Biden Admin Pressuring Samsung and TSMC to Disclose Secrets

September 29, 2021

WASHINGTON, D.C.“It’s not impossible that the information submitted by Samsung and TSMC to the American government may be leaked to US-based companies such as Intel,” stated a South Korean industry official.

Taiwan’s TSMC and South Korea’s Samsung are widening their technological lead over America’s Intel and the only way “diversity” can catch up to Asian tech is to force them to hand over their answers during the test. This only proves “diversity” requires Asians to take a knee once again.  

The United States government is forcing the Asian giants to submit internal information on their chip inventory, number of orders, and sales data, according to the Korea Economic Daily.

“Disclosing yield information means disclosing a company’s specific level of semiconductor technology. Such information may put the foundry companies in an unfavorable position regarding price negotiations with global clients,” said an industry official.

The U.S. Secretary of Commerce Gina Raimondo stated during a White House-hosted global semiconductor summit that the government needs more information and increased transparency of the crisis to fully identify where the bottlenecks are happening on September 23.

Gina Raimondo addressing the chip shortage back in June

“We have other tools in our toolbox that require them to give us data. I hope we don’t get there. But if we have to we will,” Raimondo stated to Reuters.

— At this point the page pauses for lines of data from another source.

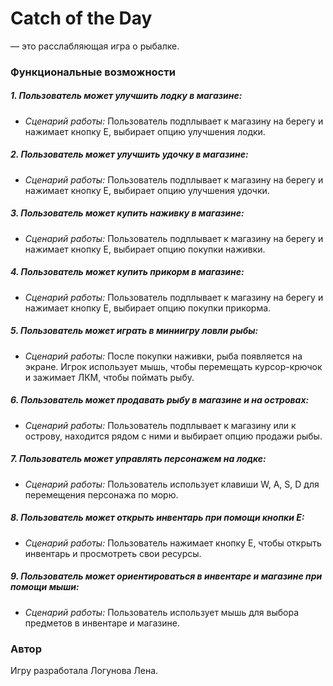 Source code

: # Catch of the Day
— это расслабляющая игра о рыбалке.


### Функциональные возможности

##### 1. Пользователь может улучшить лодку в магазине:
   - *Сценарий работы:* Пользователь подплывает к магазину на берегу и нажимает кнопку E, выбирает опцию улучшения лодки.
  
##### 2. Пользователь может улучшить удочку в магазине:
   - *Сценарий работы:* Пользователь подплывает к магазину на берегу и нажимает кнопку E, выбирает опцию улучшения удочки.
  
##### 3. Пользователь может купить наживку в магазине:
   - *Сценарий работы:* Пользователь подплывает к магазину на берегу и нажимает кнопку E, выбирает опцию покупки наживки.
  
##### 4. Пользователь может купить прикорм в магазине:
   - *Сценарий работы:* Пользователь подплывает к магазину на берегу и нажимает кнопку E, выбирает опцию покупки прикорма.
  
##### 5. Пользователь может играть в миниигру ловли рыбы:
   - *Сценарий работы:* После покупки наживки, рыба появляется на экране. Игрок использует мышь, чтобы перемещать курсор-крючок и зажимает ЛКМ, чтобы поймать рыбу.
  
##### 6. Пользователь может продавать рыбу в магазине и на островах:
   - *Сценарий работы:* Пользователь подплывает к магазину или к острову, находится рядом с ними и выбирает опцию продажи рыбы.
  
##### 7. Пользователь может управлять персонажем на лодке:
   - *Сценарий работы:* Пользователь использует клавиши W, A, S, D для перемещения персонажа по морю.
  
##### 8. Пользователь может открыть инвентарь при помощи кнопки E:
   - *Сценарий работы:* Пользователь нажимает кнопку E, чтобы открыть инвентарь и просмотреть свои ресурсы.
  
##### 9. Пользователь может ориентироваться в инвентаре и магазине при помощи мыши:
   - *Сценарий работы:* Пользователь использует мышь для выбора предметов в инвентаре и магазине.


### Автор

Игру разработала Логунова Лена.
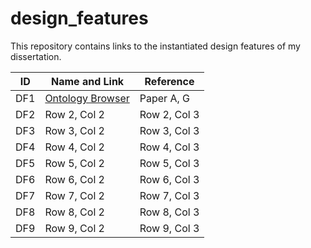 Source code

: # design_features
This repository contains links to the instantiated design features of my dissertation.





| **ID** | **Name and Link** | **Reference** |
|-------------|-------------|-------------|
| DF1 | [Ontology Browser](http://162.55.33.207:6828/ontology_browser) | Paper A, G |
| DF2 | Row 2, Col 2 | Row 2, Col 3 |
| DF3 | Row 3, Col 2 | Row 3, Col 3 | 
| DF4 | Row 4, Col 2 | Row 4, Col 3 | 
| DF5 | Row 5, Col 2 | Row 5, Col 3 | 
| DF6 | Row 6, Col 2 | Row 6, Col 3 | 
| DF7 | Row 7, Col 2 | Row 7, Col 3 |
| DF8 | Row 8, Col 2 | Row 8, Col 3 |
| DF9 | Row 9, Col 2 | Row 9, Col 3 |
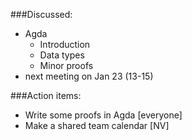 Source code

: ###Discussed:

* Agda
  * Introduction
  * Data types
  * Minor proofs
* next meeting on Jan 23 (13-15)


###Action items:
* Write some proofs in Agda [everyone]
* Make a shared team calendar [NV]
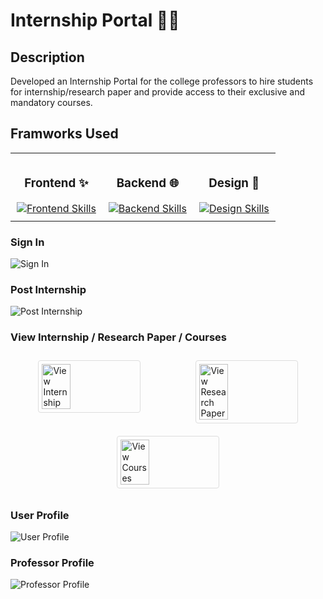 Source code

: # Internship Portal 🧑‍💻

## Description

Developed an Internship Portal for the college professors to hire students for internship/research paper and provide access to their exclusive and mandatory courses. 

## Framworks Used
<table>
  <tr>
    <td align="center" style="padding: 10px;">
      <h3>Frontend ✨</h3>
      <a href="https://skillicons.dev">
        <img src="https://skillicons.dev/icons?i=html,css,js,react,tailwind&theme=light" alt="Frontend Skills">
      </a>
    </td>
    <td align="center" style="padding: 10px;">
      <h3>Backend 🌐</h3>
      <a href="https://skillicons.dev">
        <img src="https://skillicons.dev/icons?i=spring&theme=light" alt="Backend Skills">
      </a>
    </td>
    <td align="center" style="padding: 10px;">
      <h3>Design 🎨</h3>
      <a href="https://skillicons.dev">
        <img src="https://skillicons.dev/icons?i=figma&theme=light" alt="Design Skills">
      </a>
    </td>
  </tr>
</table>


### Sign In
![Sign In](https://github.com/jigarsiddhpura/Internship-Portal/assets/95428432/e7cf6252-a797-4737-8101-c80b1130d560)

### Post Internship
![Post Internship](https://github.com/jigarsiddhpura/Internship-Portal/assets/95428432/f71c718d-4cb8-4e92-a537-854866d73d71)

### View Internship / Research Paper / Courses
<div style="display: flex; justify-content: space-around; flex-wrap: wrap;">
  <img src="https://github.com/jigarsiddhpura/Internship-Portal/assets/95428432/ef192822-c8d1-450e-9291-a7aba001052a" alt="View Internship" style="width: 30%; border: 1px solid #ddd; border-radius: 4px; padding: 5px; margin: 10px;">
  <img src="https://github.com/jigarsiddhpura/Internship-Portal/assets/95428432/5584cfe2-ab2c-43ca-bf1a-58c459182c94" alt="View Research Paper" style="width: 30%; border: 1px solid #ddd; border-radius: 4px; padding: 5px; margin: 10px;">
  <img src="https://github.com/jigarsiddhpura/Internship-Portal/assets/95428432/699fbec3-e2b5-4498-bac2-4e3ccd15ad3d" alt="View Courses" style="width: 30%; border: 1px solid #ddd; border-radius: 4px; padding: 5px; margin: 10px;">
</div>

### User Profile
![User Profile](https://github.com/jigarsiddhpura/Internship-Portal/assets/95428432/8de8b470-875e-44f8-a2e0-1da0d20f9176)

### Professor Profile
![Professor Profile](https://github.com/jigarsiddhpura/Internship-Portal/assets/95428432/9ff83fed-a883-4e1b-a351-f7168420d186)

The Biden Administration gave TSMC and Samsung 45 days to answer the voluntary request, however, such a request requires the Asian giants to hand over their client list and corporate secrets, which they know will go to Intel.

It is widely believed Samsung and TSMC provide state-of-the-art chips to Tesla, which Tesla has never publicly acknowledged. Most of Apple’s iPhone is actually rebadged Samsung, however, the Silicon Valley giant also purchases other components they do not publicly wish to disclose.

The Korea Economic Daily sources report the U.S. government is currently reviewing the potential use of a Defense Production Act (DPA) to enforce the data submission. DPA is a federal law enacted in 1950 during the Korean War as part of a broad civil defense and war mobilization effort.

DPA was enforced on the Japanese during the Gulf War. American forces experienced smart-bomb shortages because key components in those “smart” weapons were produced by over 200 Japanese manufacturers at the time, according to the Chicago Tribune.